• Material supplied:
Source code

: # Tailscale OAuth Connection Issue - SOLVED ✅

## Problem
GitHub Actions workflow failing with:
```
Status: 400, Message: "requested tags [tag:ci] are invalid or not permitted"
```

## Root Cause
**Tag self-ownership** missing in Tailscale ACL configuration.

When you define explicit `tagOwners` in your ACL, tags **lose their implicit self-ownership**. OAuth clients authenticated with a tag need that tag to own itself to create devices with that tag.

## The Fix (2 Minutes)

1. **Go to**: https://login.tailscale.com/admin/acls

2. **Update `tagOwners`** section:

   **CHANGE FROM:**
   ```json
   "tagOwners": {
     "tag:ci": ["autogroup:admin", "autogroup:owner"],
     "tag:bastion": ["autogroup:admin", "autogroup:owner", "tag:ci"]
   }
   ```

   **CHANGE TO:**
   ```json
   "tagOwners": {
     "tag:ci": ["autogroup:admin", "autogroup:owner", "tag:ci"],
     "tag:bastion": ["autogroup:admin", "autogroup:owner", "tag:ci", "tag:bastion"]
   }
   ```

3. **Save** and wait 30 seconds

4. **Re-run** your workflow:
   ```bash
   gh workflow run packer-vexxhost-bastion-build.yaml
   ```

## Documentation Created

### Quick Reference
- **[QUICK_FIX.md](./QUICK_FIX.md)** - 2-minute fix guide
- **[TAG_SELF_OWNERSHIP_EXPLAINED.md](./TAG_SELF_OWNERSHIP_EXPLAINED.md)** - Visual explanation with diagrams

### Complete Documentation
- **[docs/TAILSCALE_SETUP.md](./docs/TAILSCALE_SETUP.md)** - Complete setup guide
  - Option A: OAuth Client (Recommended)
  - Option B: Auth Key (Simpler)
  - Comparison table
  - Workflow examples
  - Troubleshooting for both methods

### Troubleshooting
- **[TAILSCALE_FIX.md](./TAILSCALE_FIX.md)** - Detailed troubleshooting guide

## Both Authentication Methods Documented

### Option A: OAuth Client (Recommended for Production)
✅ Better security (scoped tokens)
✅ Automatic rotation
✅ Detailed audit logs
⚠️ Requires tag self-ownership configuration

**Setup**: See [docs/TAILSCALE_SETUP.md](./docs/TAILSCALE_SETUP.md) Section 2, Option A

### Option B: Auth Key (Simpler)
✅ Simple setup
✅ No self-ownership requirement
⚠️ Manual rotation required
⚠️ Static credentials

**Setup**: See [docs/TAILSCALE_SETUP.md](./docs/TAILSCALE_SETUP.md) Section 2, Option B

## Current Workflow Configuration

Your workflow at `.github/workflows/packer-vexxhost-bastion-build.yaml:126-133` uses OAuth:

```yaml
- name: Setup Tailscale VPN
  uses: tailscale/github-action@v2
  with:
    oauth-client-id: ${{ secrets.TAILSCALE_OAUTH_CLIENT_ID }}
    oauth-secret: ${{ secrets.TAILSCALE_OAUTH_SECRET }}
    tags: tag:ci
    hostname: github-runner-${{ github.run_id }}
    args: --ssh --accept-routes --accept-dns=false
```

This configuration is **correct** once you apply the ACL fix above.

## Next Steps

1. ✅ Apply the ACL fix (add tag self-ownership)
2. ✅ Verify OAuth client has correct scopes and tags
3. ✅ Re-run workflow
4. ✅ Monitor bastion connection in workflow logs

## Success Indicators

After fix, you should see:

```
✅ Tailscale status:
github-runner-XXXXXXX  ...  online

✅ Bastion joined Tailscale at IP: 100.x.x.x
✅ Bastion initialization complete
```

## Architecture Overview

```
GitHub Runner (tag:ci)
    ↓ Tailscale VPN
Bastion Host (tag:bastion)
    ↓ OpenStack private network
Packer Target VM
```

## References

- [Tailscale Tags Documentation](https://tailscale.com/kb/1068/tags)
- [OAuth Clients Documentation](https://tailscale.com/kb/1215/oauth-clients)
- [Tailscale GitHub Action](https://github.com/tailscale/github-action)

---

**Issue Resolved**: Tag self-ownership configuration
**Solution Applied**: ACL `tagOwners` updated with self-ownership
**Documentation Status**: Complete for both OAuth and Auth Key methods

• Exercise objective: Find each line above that contains "Issue", and copy those lines.

• Output of the exercise:
: # Tailscale OAuth Connection Issue - SOLVED ✅
**Issue Resolved**: Tag self-ownership configuration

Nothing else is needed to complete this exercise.